● **Task description**
This exercise calls for copying every line below that holds the word "resources".

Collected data
+ + + +
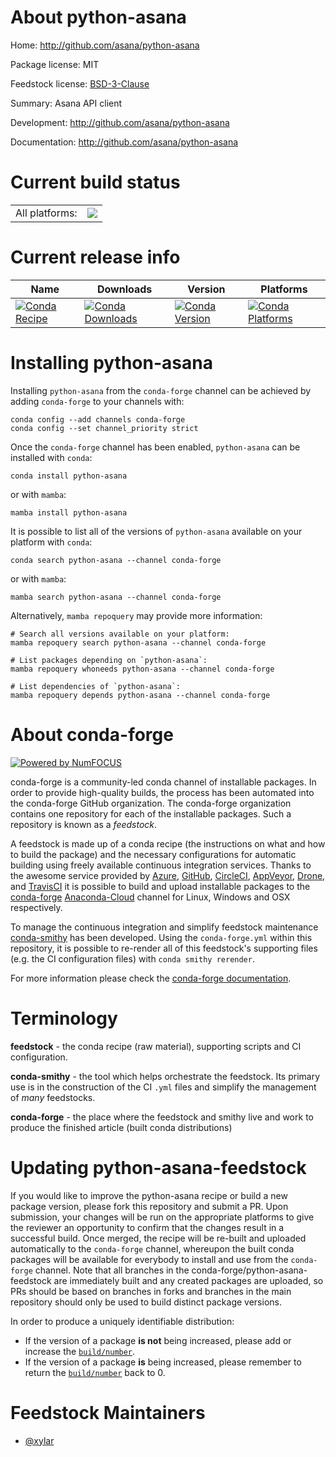 About python-asana
==================

Home: http://github.com/asana/python-asana

Package license: MIT

Feedstock license: [BSD-3-Clause](https://github.com/conda-forge/python-asana-feedstock/blob/main/LICENSE.txt)

Summary: Asana API client

Development: http://github.com/asana/python-asana

Documentation: http://github.com/asana/python-asana

Current build status
====================


<table><tr><td>All platforms:</td>
    <td>
      <a href="https://dev.azure.com/conda-forge/feedstock-builds/_build/latest?definitionId=15789&branchName=main">
        <img src="https://dev.azure.com/conda-forge/feedstock-builds/_apis/build/status/python-asana-feedstock?branchName=main">
      </a>
    </td>
  </tr>
</table>

Current release info
====================

| Name | Downloads | Version | Platforms |
| --- | --- | --- | --- |
| [![Conda Recipe](https://img.shields.io/badge/recipe-python--asana-green.svg)](https://anaconda.org/conda-forge/python-asana) | [![Conda Downloads](https://img.shields.io/conda/dn/conda-forge/python-asana.svg)](https://anaconda.org/conda-forge/python-asana) | [![Conda Version](https://img.shields.io/conda/vn/conda-forge/python-asana.svg)](https://anaconda.org/conda-forge/python-asana) | [![Conda Platforms](https://img.shields.io/conda/pn/conda-forge/python-asana.svg)](https://anaconda.org/conda-forge/python-asana) |

Installing python-asana
=======================

Installing `python-asana` from the `conda-forge` channel can be achieved by adding `conda-forge` to your channels with:

```
conda config --add channels conda-forge
conda config --set channel_priority strict
```

Once the `conda-forge` channel has been enabled, `python-asana` can be installed with `conda`:

```
conda install python-asana
```

or with `mamba`:

```
mamba install python-asana
```

It is possible to list all of the versions of `python-asana` available on your platform with `conda`:

```
conda search python-asana --channel conda-forge
```

or with `mamba`:

```
mamba search python-asana --channel conda-forge
```

Alternatively, `mamba repoquery` may provide more information:

```
# Search all versions available on your platform:
mamba repoquery search python-asana --channel conda-forge

# List packages depending on `python-asana`:
mamba repoquery whoneeds python-asana --channel conda-forge

# List dependencies of `python-asana`:
mamba repoquery depends python-asana --channel conda-forge
```


About conda-forge
=================

[![Powered by
NumFOCUS](https://img.shields.io/badge/powered%20by-NumFOCUS-orange.svg?style=flat&colorA=E1523D&colorB=007D8A)](https://numfocus.org)

conda-forge is a community-led conda channel of installable packages.
In order to provide high-quality builds, the process has been automated into the
conda-forge GitHub organization. The conda-forge organization contains one repository
for each of the installable packages. Such a repository is known as a *feedstock*.

A feedstock is made up of a conda recipe (the instructions on what and how to build
the package) and the necessary configurations for automatic building using freely
available continuous integration services. Thanks to the awesome service provided by
[Azure](https://azure.microsoft.com/en-us/services/devops/), [GitHub](https://github.com/),
[CircleCI](https://circleci.com/), [AppVeyor](https://www.appveyor.com/),
[Drone](https://cloud.drone.io/welcome), and [TravisCI](https://travis-ci.com/)
it is possible to build and upload installable packages to the
[conda-forge](https://anaconda.org/conda-forge) [Anaconda-Cloud](https://anaconda.org/)
channel for Linux, Windows and OSX respectively.

To manage the continuous integration and simplify feedstock maintenance
[conda-smithy](https://github.com/conda-forge/conda-smithy) has been developed.
Using the ``conda-forge.yml`` within this repository, it is possible to re-render all of
this feedstock's supporting files (e.g. the CI configuration files) with ``conda smithy rerender``.

For more information please check the [conda-forge documentation](https://conda-forge.org/docs/).

Terminology
===========

**feedstock** - the conda recipe (raw material), supporting scripts and CI configuration.

**conda-smithy** - the tool which helps orchestrate the feedstock.
                   Its primary use is in the construction of the CI ``.yml`` files
                   and simplify the management of *many* feedstocks.

**conda-forge** - the place where the feedstock and smithy live and work to
                  produce the finished article (built conda distributions)


Updating python-asana-feedstock
===============================

If you would like to improve the python-asana recipe or build a new
package version, please fork this repository and submit a PR. Upon submission,
your changes will be run on the appropriate platforms to give the reviewer an
opportunity to confirm that the changes result in a successful build. Once
merged, the recipe will be re-built and uploaded automatically to the
`conda-forge` channel, whereupon the built conda packages will be available for
everybody to install and use from the `conda-forge` channel.
Note that all branches in the conda-forge/python-asana-feedstock are
immediately built and any created packages are uploaded, so PRs should be based
on branches in forks and branches in the main repository should only be used to
build distinct package versions.

In order to produce a uniquely identifiable distribution:
 * If the version of a package **is not** being increased, please add or increase
   the [``build/number``](https://docs.conda.io/projects/conda-build/en/latest/resources/define-metadata.html#build-number-and-string).
 * If the version of a package **is** being increased, please remember to return
   the [``build/number``](https://docs.conda.io/projects/conda-build/en/latest/resources/define-metadata.html#build-number-and-string)
   back to 0.

Feedstock Maintainers
=====================

* [@xylar](https://github.com/xylar/)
+ + + +
● **Response below**
   the [``build/number``](https://docs.conda.io/projects/conda-build/en/latest/resources/define-metadata.html#build-number-and-string).
   the [``build/number``](https://docs.conda.io/projects/conda-build/en/latest/resources/define-metadata.html#build-number-and-string)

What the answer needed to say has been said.